Les forces de l’ordre ne sont pas diabolisées, ni visées, mais l’état des lieux sur la façon dont sont gérées les plaintes pour viol est glaçant. Il est par exemple demandé à la victime, quelques heures après son viol, de retourner sur place, de se rallonger dans la position dans laquelle elle s’est réveillée le matin même. Aucune procédure spécifique n’est mise en place pour accueillir ces victimes, recueillir leur parole. Aucun suivi n’est effectué.

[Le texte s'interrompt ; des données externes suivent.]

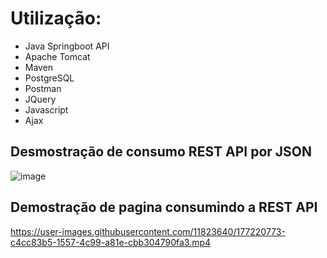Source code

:# Utilização:
- Java Springboot API
- Apache Tomcat
- Maven 
- PostgreSQL
- Postman
- JQuery
- Javascript
- Ajax

## Desmostração de consumo REST API por JSON

![image](https://user-images.githubusercontent.com/11823640/177221024-92947b1a-0586-407b-b37b-6518ff68fb89.png)


## Demostração de pagina consumindo a REST API




https://user-images.githubusercontent.com/11823640/177220773-c4cc83b5-1557-4c99-a81e-cbb304790fa3.mp4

Mais comme le précise la journaliste, les gendarmes sont en réalité un « miroir grossissant et déformant de la société du patriarcat », une société qui ne prenait absolument pas la mesure de l’impact d’une agression sexuelle. Si tant est qu’elle la prenne aujourd’hui.

Les victimes mises en lumière dans Sambre

Les policiers répètent à de très nombreuses reprises « vous avez eu de la chance » à la première victime. Elle s’en persuade et se laisse convaincre. La mère de famille incarnée par Alix Poisson finit par sombrer, car son traumatisme n’est pas reconnu. « Ce n’est pas spectaculaire le déni, mais pour les victimes de violence sexuelle, c’est la normalité. »

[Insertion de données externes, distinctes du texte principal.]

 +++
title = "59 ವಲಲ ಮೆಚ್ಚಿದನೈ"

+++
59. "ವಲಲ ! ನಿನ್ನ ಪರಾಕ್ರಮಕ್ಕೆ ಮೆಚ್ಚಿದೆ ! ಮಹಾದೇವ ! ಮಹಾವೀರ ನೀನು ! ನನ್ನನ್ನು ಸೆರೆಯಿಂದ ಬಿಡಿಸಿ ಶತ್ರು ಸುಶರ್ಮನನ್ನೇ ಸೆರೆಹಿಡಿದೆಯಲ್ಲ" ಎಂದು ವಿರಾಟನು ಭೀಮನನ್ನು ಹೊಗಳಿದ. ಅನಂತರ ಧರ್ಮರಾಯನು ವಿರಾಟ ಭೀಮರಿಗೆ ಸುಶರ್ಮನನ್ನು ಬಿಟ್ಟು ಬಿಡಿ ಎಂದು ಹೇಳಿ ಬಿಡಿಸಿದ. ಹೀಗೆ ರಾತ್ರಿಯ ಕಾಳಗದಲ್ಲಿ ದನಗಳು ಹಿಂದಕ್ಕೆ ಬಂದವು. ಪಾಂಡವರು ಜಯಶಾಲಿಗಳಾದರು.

Au total, les victimes présentées dans la série se comptent sur les doigts de la main. Elles sont une combinaison de toutes les femmes et victimes bien réelles qui ont été agressées par Dino Scala au fil des décennies. Mais aussi de toutes les autres.

Des personnages qui ont tous vocation, pour Alix Poisson, à montrer « à quel point une vie peut être sacrifiée pour celles qui croisent l’horreur ». Son personnage ne vit pas, mais survit. Il se métamorphose, se renferme autour du traumatisme vécu. « Si les gens mesuraient la queue de comète d’un viol, ils le regarderaient de plus près » .

Et Sambre touche sa cible en plein cœur. Impossible de détourner le regard devant les victimes, les injustices, mais aussi la simplicité et la familiarité du monstre. La série met aussi en lumière que parfois, le mal ne prend même pas la peine de se cacher. Et c’est peut-être pour cela qu’il est le plus difficile de le regarder en face.

Dino Scala a été condamné le vendredi 1er juillet 2022, à vingt ans de réclusion criminelle, avec sûreté des deux tiers, par la cour d’assises du Nord. Sambre vise à rendre justice à ses victimes, qui sont aussi celles d’un système et d’une société plus qu’imparfaits face au viol.